# Show that if operator $T$ is such that $||I-T||<1$ , then $T$ is bijective.

I came across this statement in a proof and I can't figure out why its true, could someone point out why (or give a hint). Thanks.

Suppose that $T:X\to X$ is a bounded linear operator that maps a Banach space $X$ to itself such that

$$||I-T||<1,\quad\quad(*)$$

where $I$ denotes the identity on $X$, and the $||\cdot||$ the induced operator norm. Then $T$ is bijective.

In case anyone comes across this later on here's a follow up on Karene's answer.
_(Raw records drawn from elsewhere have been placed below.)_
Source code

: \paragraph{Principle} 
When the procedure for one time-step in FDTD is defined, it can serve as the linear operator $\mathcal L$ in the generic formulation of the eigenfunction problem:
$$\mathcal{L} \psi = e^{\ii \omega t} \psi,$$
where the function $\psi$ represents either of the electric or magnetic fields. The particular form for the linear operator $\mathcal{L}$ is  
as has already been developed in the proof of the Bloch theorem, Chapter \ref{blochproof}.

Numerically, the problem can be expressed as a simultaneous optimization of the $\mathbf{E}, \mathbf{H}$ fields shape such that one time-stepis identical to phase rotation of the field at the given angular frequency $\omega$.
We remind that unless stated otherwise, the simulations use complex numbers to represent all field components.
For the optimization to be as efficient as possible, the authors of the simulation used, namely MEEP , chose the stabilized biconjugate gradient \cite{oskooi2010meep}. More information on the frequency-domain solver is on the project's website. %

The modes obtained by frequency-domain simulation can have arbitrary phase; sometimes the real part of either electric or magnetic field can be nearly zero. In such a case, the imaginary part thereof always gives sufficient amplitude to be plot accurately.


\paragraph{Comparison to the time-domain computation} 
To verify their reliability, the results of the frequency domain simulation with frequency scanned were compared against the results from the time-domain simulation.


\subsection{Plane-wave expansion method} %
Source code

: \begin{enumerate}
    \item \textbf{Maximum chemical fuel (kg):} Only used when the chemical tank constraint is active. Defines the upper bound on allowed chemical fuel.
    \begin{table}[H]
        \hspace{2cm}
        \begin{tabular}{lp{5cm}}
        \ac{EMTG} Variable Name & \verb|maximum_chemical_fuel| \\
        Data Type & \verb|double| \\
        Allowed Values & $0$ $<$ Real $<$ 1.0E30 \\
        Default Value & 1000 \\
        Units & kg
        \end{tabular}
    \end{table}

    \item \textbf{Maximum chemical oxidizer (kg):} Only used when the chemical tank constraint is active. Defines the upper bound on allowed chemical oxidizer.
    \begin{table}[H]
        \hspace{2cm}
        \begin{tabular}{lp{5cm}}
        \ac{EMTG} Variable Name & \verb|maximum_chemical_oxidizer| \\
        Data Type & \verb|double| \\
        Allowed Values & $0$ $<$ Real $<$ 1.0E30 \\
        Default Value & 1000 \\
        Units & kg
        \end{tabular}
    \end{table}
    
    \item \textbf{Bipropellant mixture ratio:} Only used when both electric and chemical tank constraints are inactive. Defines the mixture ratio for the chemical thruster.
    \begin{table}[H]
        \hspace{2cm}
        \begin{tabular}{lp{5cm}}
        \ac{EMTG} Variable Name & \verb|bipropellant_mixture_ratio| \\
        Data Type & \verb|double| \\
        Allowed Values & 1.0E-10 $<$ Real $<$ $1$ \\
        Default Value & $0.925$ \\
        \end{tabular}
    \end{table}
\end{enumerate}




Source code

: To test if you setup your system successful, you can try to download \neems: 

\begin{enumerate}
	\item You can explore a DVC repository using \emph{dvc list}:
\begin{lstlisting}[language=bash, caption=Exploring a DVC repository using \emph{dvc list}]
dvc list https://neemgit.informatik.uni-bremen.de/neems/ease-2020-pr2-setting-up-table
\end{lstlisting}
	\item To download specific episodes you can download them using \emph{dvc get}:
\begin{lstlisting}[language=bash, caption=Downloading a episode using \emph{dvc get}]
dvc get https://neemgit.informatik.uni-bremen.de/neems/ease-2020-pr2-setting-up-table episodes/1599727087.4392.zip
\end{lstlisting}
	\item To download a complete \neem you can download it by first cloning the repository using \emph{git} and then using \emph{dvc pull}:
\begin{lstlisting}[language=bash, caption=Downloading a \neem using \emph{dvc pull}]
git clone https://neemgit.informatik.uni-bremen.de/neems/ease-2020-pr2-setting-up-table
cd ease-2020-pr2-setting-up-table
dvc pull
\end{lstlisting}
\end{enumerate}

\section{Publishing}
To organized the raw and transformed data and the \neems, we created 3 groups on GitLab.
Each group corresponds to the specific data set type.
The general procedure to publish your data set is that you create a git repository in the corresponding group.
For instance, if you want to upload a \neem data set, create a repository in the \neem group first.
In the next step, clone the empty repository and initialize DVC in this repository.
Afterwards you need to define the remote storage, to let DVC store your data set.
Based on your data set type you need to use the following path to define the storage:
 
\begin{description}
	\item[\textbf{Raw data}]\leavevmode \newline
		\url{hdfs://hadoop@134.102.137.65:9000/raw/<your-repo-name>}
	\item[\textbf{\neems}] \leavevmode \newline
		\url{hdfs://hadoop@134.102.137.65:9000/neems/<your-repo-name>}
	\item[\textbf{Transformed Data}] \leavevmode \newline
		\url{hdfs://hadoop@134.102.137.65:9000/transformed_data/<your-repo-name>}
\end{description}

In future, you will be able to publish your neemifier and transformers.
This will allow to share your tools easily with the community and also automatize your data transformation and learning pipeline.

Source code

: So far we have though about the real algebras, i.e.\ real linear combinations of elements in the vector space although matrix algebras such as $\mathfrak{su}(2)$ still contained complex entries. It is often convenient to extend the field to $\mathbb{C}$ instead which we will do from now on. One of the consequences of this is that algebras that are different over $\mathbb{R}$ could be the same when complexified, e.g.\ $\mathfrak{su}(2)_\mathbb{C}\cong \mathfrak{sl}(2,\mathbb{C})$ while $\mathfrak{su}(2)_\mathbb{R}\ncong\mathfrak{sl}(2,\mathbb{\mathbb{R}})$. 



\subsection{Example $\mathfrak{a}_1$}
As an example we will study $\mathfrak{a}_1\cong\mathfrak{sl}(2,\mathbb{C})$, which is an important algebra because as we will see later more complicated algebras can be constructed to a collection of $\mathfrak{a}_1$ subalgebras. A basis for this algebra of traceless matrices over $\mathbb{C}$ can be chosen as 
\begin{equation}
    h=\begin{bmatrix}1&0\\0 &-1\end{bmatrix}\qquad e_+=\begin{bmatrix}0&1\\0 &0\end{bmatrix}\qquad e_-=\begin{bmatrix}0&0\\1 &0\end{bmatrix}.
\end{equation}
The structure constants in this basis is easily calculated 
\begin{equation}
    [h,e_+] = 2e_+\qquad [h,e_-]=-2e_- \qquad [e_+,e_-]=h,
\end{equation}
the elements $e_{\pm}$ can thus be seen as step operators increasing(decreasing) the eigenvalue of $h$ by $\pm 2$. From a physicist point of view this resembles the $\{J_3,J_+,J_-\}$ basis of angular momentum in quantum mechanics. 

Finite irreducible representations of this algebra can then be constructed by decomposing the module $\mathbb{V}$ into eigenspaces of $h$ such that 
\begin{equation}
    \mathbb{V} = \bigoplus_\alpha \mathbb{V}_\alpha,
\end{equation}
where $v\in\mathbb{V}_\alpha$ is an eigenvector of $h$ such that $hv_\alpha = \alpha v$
It follows from $(*)$ that

$$S_n:=\sum_{i=0}^n(I-T)^i$$

is bounded for all $n$ and that the sequence $(S_n)$ is Cauchy. Since $X$ is complete, the space of linear bounded operators on $X$ is complete as well. Thus $S_n$ tends to some linear bounded operator $S$ as $n$ tends to infinity. Then, it's easy to verify that

$$(I-T)S=S-I\Rightarrow TS=I$$

and similarly to show that $ST=I$.

Show that $I+(I-T)+(I-T)^2+...$ converges and is the inverse of $T$.
The proof is as you would do it for numbers but using $||.||$ instead of the absolute value.